A popular visualization from the ParaGraph visualization tool [10] is the Kiviat diagram [19]. The traditional form of this two-dimensional display has several spokes extending from a center point whose lengths change as time passes. A spoke corresponds to a single member of an object set over which a scalar parameter (or a set of parameters) is being measured. As it has been applied in ParaGraph, a spoke represents a processor in a parallel computer, and the measured quantity is the percentage of computation (i.e., utilization) for that processor. Then, when the ends of adjacent spokes are connected, triangular regions result. If the quantity being represented by the length of the spokes is, say, computation, then processor utilization would be "good" when the spokes are longest. (Spoke-length is typically mapped onto the interval [0,1]. Thus, with a large number of spokes at maximum length, the Kiviat diagram approximates a unit circle, which is sometimes used as a backdrop.) Figure 9 contains an example of a Kiviat diagram from ParaGraph.
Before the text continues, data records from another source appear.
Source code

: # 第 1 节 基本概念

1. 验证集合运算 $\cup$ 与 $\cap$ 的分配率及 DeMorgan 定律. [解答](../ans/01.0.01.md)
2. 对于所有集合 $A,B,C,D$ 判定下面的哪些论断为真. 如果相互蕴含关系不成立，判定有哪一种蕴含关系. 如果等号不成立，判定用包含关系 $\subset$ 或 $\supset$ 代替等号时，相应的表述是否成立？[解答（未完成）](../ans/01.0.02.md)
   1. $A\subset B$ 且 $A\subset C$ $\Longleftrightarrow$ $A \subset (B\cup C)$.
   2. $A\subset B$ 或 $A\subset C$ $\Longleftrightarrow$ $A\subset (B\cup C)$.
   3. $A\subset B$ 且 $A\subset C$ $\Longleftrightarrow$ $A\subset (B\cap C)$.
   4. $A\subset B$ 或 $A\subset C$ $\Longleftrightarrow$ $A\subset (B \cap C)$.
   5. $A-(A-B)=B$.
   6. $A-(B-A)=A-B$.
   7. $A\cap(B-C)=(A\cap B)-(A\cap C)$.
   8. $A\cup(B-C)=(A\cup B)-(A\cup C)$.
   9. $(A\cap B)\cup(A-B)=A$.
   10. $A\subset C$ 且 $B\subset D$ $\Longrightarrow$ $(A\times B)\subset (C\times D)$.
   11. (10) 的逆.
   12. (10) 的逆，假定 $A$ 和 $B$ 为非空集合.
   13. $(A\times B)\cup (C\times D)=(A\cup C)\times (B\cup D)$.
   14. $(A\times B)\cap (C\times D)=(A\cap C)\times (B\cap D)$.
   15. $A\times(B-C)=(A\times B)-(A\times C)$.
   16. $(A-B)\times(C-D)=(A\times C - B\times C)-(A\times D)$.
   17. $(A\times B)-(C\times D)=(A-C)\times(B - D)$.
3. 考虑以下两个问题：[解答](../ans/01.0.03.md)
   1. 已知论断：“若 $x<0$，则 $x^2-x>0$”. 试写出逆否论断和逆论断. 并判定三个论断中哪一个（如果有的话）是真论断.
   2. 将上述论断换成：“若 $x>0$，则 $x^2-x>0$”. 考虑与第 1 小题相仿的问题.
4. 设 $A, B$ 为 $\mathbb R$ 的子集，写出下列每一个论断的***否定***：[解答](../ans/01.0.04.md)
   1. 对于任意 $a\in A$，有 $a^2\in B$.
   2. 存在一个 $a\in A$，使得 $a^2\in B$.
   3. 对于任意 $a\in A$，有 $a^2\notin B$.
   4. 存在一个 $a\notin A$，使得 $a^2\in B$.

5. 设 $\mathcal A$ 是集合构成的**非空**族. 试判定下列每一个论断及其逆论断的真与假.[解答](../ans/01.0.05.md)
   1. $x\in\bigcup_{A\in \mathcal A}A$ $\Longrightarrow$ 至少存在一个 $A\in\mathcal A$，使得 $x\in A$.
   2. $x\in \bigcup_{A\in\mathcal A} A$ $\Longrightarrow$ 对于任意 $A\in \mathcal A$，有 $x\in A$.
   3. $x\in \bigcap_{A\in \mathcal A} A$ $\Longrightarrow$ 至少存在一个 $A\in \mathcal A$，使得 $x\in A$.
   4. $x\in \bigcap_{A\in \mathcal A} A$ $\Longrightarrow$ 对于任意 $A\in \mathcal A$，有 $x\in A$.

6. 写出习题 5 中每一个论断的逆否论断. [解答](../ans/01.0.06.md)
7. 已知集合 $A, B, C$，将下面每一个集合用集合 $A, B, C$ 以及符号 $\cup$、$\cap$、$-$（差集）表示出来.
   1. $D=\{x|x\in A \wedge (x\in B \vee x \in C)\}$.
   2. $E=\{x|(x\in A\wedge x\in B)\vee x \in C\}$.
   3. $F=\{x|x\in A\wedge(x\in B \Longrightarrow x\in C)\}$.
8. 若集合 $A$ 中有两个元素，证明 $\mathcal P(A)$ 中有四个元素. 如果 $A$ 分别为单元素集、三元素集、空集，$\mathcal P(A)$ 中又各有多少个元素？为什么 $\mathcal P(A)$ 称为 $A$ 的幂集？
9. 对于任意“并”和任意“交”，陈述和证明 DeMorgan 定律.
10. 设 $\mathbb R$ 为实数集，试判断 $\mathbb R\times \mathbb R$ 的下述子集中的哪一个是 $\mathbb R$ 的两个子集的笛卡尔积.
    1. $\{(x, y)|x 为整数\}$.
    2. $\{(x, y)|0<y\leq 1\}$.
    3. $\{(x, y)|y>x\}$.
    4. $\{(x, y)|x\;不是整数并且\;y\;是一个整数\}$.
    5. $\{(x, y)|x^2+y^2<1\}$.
Figure 9. ParaGraph uses a Kiviat diagram visualization to show processor utilization.

Given the concept of a Kiviat diagram, one can easily represent such a structure within the positions and connections of the Data Explorer data model. The minimal amount of information necessary to create the visualization is a time series of data. Each time step contains a scalar value for each processor in the system. It was mentioned above that triangular regions result when the end-points of adjacent spokes are connected with one another. Thus, a Kiviat diagram can be decomposed into a set of triangles. In Data Explorer, a triangle is represented as three points and three connections. All triangles in a Kiviat diagram have the center point in common, and adjacent triangles share the end-point of a common spoke. If there are n processors in the system, then for each time step in the animation, n+1 positions must be specified, followed by a list of connections, which is given by referencing the positions list. In essence, the representation is similar to a "connect-the-dots" puzzle.

Conceptually, a Kiviat diagram is easily represented within the Data Explorer data model, and the DX program necessary to render the data is only slightly more complicated than the examples discussed earlier (Figure 3). Thus, in roughly half a day, a fully animated Kiviat diagram prototype was developed from a raw trace file. Figure 10 shows a single frame of the animated visualization.

Animation (55K)

Figure 10. The traditional two-dimensional Kiviat diagram is easily implemented using data visualization software.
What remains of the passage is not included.